Extracted material below:

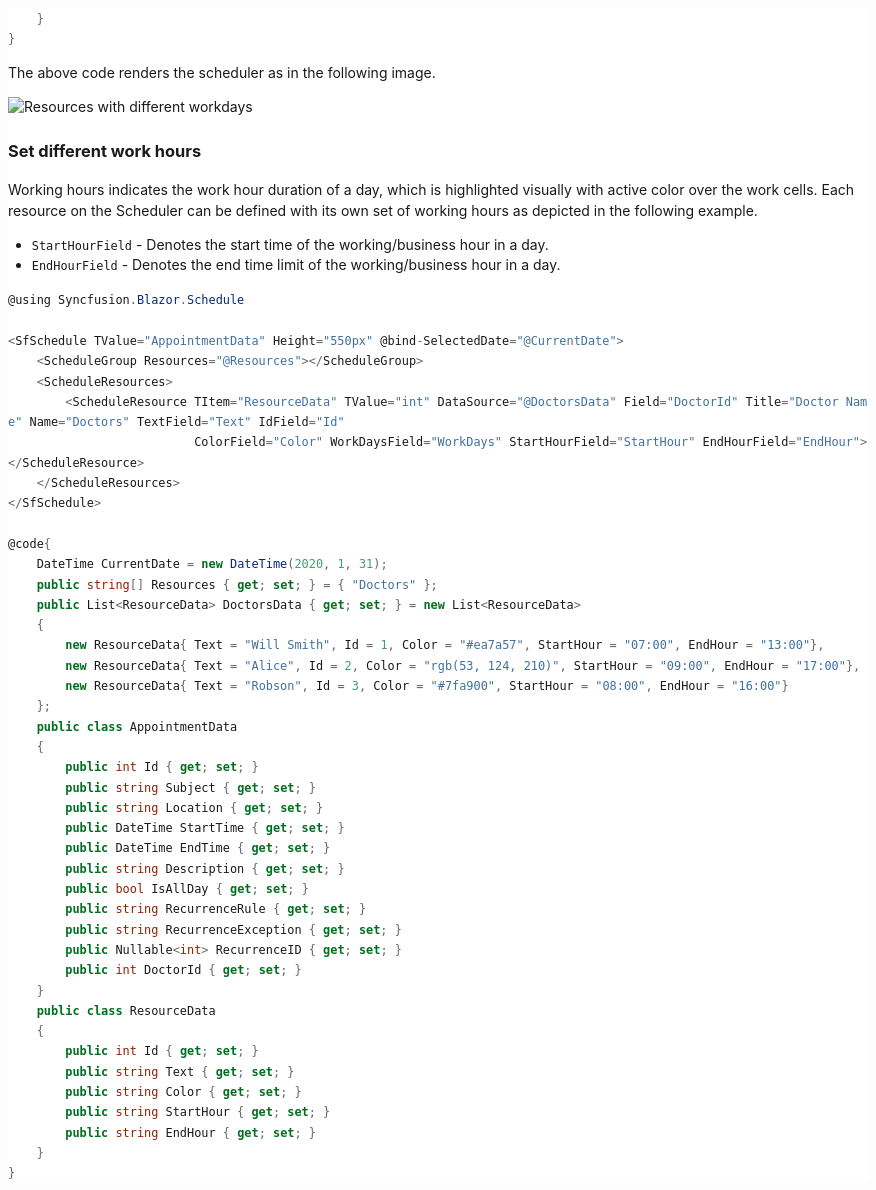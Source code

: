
```csharp
    }
}
```

The above code renders the scheduler as in the following image.

![Resources with different workdays](images/resourceworkdays.png)

### Set different work hours

Working hours indicates the work hour duration of a day, which is highlighted visually with active color over the work cells. Each resource on the Scheduler can be defined with its own set of working hours as depicted in the following example.

* `StartHourField` - Denotes the start time of the working/business hour in a day.
* `EndHourField` - Denotes the end time limit of the working/business hour in a day.

```csharp
@using Syncfusion.Blazor.Schedule

<SfSchedule TValue="AppointmentData" Height="550px" @bind-SelectedDate="@CurrentDate">
    <ScheduleGroup Resources="@Resources"></ScheduleGroup>
    <ScheduleResources>
        <ScheduleResource TItem="ResourceData" TValue="int" DataSource="@DoctorsData" Field="DoctorId" Title="Doctor Name" Name="Doctors" TextField="Text" IdField="Id"
                          ColorField="Color" WorkDaysField="WorkDays" StartHourField="StartHour" EndHourField="EndHour"></ScheduleResource>
    </ScheduleResources>
</SfSchedule>

@code{
    DateTime CurrentDate = new DateTime(2020, 1, 31);
    public string[] Resources { get; set; } = { "Doctors" };
    public List<ResourceData> DoctorsData { get; set; } = new List<ResourceData>
    {
        new ResourceData{ Text = "Will Smith", Id = 1, Color = "#ea7a57", StartHour = "07:00", EndHour = "13:00"},
        new ResourceData{ Text = "Alice", Id = 2, Color = "rgb(53, 124, 210)", StartHour = "09:00", EndHour = "17:00"},
        new ResourceData{ Text = "Robson", Id = 3, Color = "#7fa900", StartHour = "08:00", EndHour = "16:00"}
    };
    public class AppointmentData
    {
        public int Id { get; set; }
        public string Subject { get; set; }
        public string Location { get; set; }
        public DateTime StartTime { get; set; }
        public DateTime EndTime { get; set; }
        public string Description { get; set; }
        public bool IsAllDay { get; set; }
        public string RecurrenceRule { get; set; }
        public string RecurrenceException { get; set; }
        public Nullable<int> RecurrenceID { get; set; }
        public int DoctorId { get; set; }
    }
    public class ResourceData
    {
        public int Id { get; set; }
        public string Text { get; set; }
        public string Color { get; set; }
        public string StartHour { get; set; }
        public string EndHour { get; set; }
    }
}
```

End of Extracted material.

• Task instructions: Going through the data above, state how many lines include the word "string"; only that number is needed.

• Problem solution: 10